Mais pour espérer accélérer le report du flux de camions routiers vers les barges, les travaux sont encore importants. La région Normandie va ainsi injecter 125 millions d'euros pour permettre aux péniches d'accéder directement aux quais des portes-conteneurs du port du Havre.
Le quick commerce, vers une nouvelle bataille urbaine
Une fois ces marchandises acheminées en ville, par la route, rail ou fleuve, une autre bataille commence : celle du dernier kilomètre. L'année 2021 a aussi été marquée par la nécessité pour les entreprises de repenser leur mobilité urbaine pour assurer la livraison de leurs produits. En interdisant les camions dans les centres-villes, les collectivités perturbent la chaîne logistique.
Le temps est donc à la course aux lieux de stockage disponibles, afin de limiter le temps de déplacement des livreurs. Mais la concurrence est rude. En plus des entreprises traditionnelles de livraison, voilà que le géant Amazon veut préempter les locaux disponibles, tandis que le nouveau marché du quick commerce fait exploser la demande. Un business émergent qui n'est pas sans créer là aussi des tensions entre professionnels et citoyens, qui voient désormais leurs rues tranquilles devenir des axes logistiques ou transitent triporteurs ou vélos chargés de produits. Paris et Bordeaux sont sans doute les vitrines les plus saisissantes de ce nouveau capitalisme à la demande et immédiat qui participe, lui aussi, à la révolution de la mobilité.

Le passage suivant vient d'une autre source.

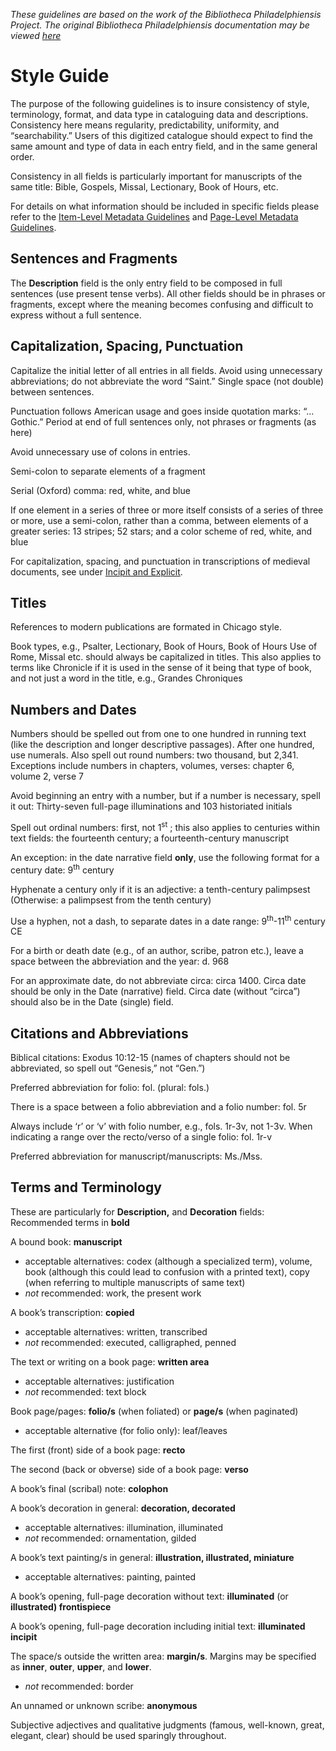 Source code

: <!-- DOCUMENT HISTORY:
  this markdown file was generated with pandoc v. 2.8 on 20200624
  input source: docx, exported from this GoogleDoc:
  https://docs.google.com/document/d/1lID4BmrA87YebTJRmCebgB8mXANeOytEML_MV5n12fo/edit?usp=sharing

  markdown headings, lists, and other formatting conventions are supplied manually
  subsequently re-generated as GitHub-flavored Markdown, again with pandoc
  this fixes rendering of tables and other document formatting on GitHub
-->

*These guidelines are based on the work of the Bibliotheca
Philadelphiensis Project. The original Bibliotheca Philadelphiensis
documentation may be viewed
[here](https://docs.google.com/document/d/1lID4BmrA87YebTJRmCebgB8mXANeOytEML_MV5n12fo/edit?usp=sharing)*

# Style Guide

The purpose of the following guidelines is to insure consistency of
style, terminology, format, and data type in cataloguing data and
descriptions. Consistency here means regularity, predictability,
uniformity, and “searchability.” Users of this digitized catalogue
should expect to find the same amount and type of data in each entry
field, and in the same general order.

Consistency in all fields is particularly important for manuscripts of
the same title: Bible, Gospels, Missal, Lectionary, Book of Hours, etc.

For details on what information should be included in specific fields
please refer to the [Item-Level Metadata
Guidelines](https://github.com/midwest-manuscripts/peripheralmss/blob/master/documentation/item-level-metadata-guide.md)
and [Page-Level Metadata
Guidelines](https://github.com/midwest-manuscripts/peripheralmss/blob/master/documentation/page-level-metadata-guide.md).

## Sentences and Fragments

The **Description** field is the only entry field to be composed in full
sentences (use present tense verbs). All other fields should be in
phrases or fragments, except where the meaning becomes confusing and
difficult to express without a full sentence.

## Capitalization, Spacing, Punctuation

Capitalize the initial letter of all entries in all fields. Avoid using
unnecessary abbreviations; do not abbreviate the word “Saint.” Single
space (not double) between sentences.

Punctuation follows American usage and goes inside quotation marks: “…
Gothic.” Period at end of full sentences only, not phrases or fragments
(as here)

Avoid unnecessary use of colons in entries.

Semi-colon to separate elements of a fragment

Serial (Oxford) comma: red, white, and blue

If one element in a series of three or more itself consists of a series
of three or more, use a semi-colon, rather than a comma, between
elements of a greater series: 13 stripes; 52 stars; and a color scheme
of red, white, and blue

For capitalization, spacing, and punctuation in transcriptions of medieval documents, see under [Incipit and Explicit](https://github.com/midwest-manuscripts/peripheralmss/blob/master/documentation/page-level-metadata-guide.md#inc-and-exp).

## Titles

References to modern publications are formated in Chicago style.

Book types, e.g., Psalter, Lectionary,
Book of Hours, Book of Hours Use of Rome, Missal etc. should always be
capitalized in titles. This also applies to terms like Chronicle if it
is used in the sense of it being that type of book, and not just a word
in the title, e.g., Grandes Chroniques

## Numbers and Dates

Numbers should be spelled out from one to one hundred in running text
(like the description and longer descriptive passages). After one
hundred, use numerals. Also spell out round numbers: two thousand, but
2,341. Exceptions include numbers in chapters, volumes, verses: chapter
6, volume 2, verse 7

Avoid beginning an entry with a number, but if a number is necessary,
spell it out: Thirty-seven full-page illuminations and 103 historiated
initials

Spell out ordinal numbers: first, not 1<sup>st</sup> ; this also applies
to centuries within text fields: the fourteenth century; a
fourteenth-century manuscript

An exception: in the date narrative field **only**, use the following
format for a century date: 9<sup>th</sup> century

Hyphenate a century only if it is an adjective: a tenth-century
palimpsest (Otherwise: a palimpsest from the tenth century)

Use a hyphen, not a dash, to separate dates in a date range:
9<sup>th</sup>-11<sup>th</sup> century CE

For a birth or death date (e.g., of an author, scribe, patron etc.),
leave a space between the abbreviation and the year: d. 968

For an approximate date, do not abbreviate circa: circa 1400. Circa date
should be only in the Date (narrative) field. Circa date (without
“circa”) should also be in the Date (single) field.

## Citations and Abbreviations

Biblical citations: Exodus 10:12-15 (names of chapters should not be
abbreviated, so spell out “Genesis,” not “Gen.”)

Preferred abbreviation for folio: fol. (plural: fols.)

There is a space between a folio abbreviation and a folio number:
fol. 5r

Always include ‘r’ or ‘v’ with folio number, e.g., fols. 1r-3v, not
1-3v. When indicating a range over the recto/verso of a single folio:
fol. 1r-v

Preferred abbreviation for manuscript/manuscripts: Ms./Mss.

## Terms and Terminology

These are particularly for **Description,** and **Decoration** fields:
Recommended terms in **bold**

A bound book: **manuscript**

  - acceptable alternatives: codex (although a specialized term),
    volume, book (although this could lead to confusion with a printed
    text), copy (when referring to multiple manuscripts of same text)
  - *not* recommended: work, the present work

A book’s transcription: **copied**

  - acceptable alternatives: written, transcribed
  - *not* recommended: executed, calligraphed, penned

The text or writing on a book page: **written area**

  - acceptable alternatives: justification
  - *not* recommended: text block

Book page/pages: **folio/s** (when foliated) or **page/s** (when
paginated)

  - acceptable alternative (for folio only): leaf/leaves

The first (front) side of a book page: **recto**

The second (back or obverse) side of a book page: **verso**

A book’s final (scribal) note: **colophon**

A book’s decoration in general: **decoration, decorated**

  - acceptable alternatives: illumination, illuminated
  - *not* recommended: ornamentation, gilded

A book’s text painting/s in general: **illustration, illustrated,
miniature**

  - acceptable alternatives: painting, painted

A book’s opening, full-page decoration without text: **illuminated** (or
**illustrated) frontispiece**

A book’s opening, full-page decoration including initial text:
**illuminated incipit**

The space/s outside the written area: **margin/s**.
Margins may be specified as **inner**, **outer**, **upper**, and **lower**.

  - *not* recommended: border

An unnamed or unknown scribe: **anonymous**

Subjective adjectives and qualitative judgments (famous, well-known,
great, elegant, clear) should be used sparingly throughout.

Faut-il donc remettre en cause cette frénésie de déplacement ? C'est en tout cas ce que défend Bruno Marzloff, président de la Fabrique des Mobilités, qui théorise la "dé-mobilité". "Notre société vit sur une inflation structurelle des mobilités carbonées depuis des décennies. Sauf que nous observons que les Français souffrent de mobilité subie et qu'ils souhaitent moins de déplacements, explique le sociologue. Et juge qu'il est temps de s'interroger sur les sources des déplacements (domicile-travail par exemple), plutôt que de se concentrer sur les réponses aux besoins de mobilité qui ne cessent de croître. Une réflexion salvatrice à l'heure où les innovations et les contraintes du siècle bouleversent notre rapport aux transports.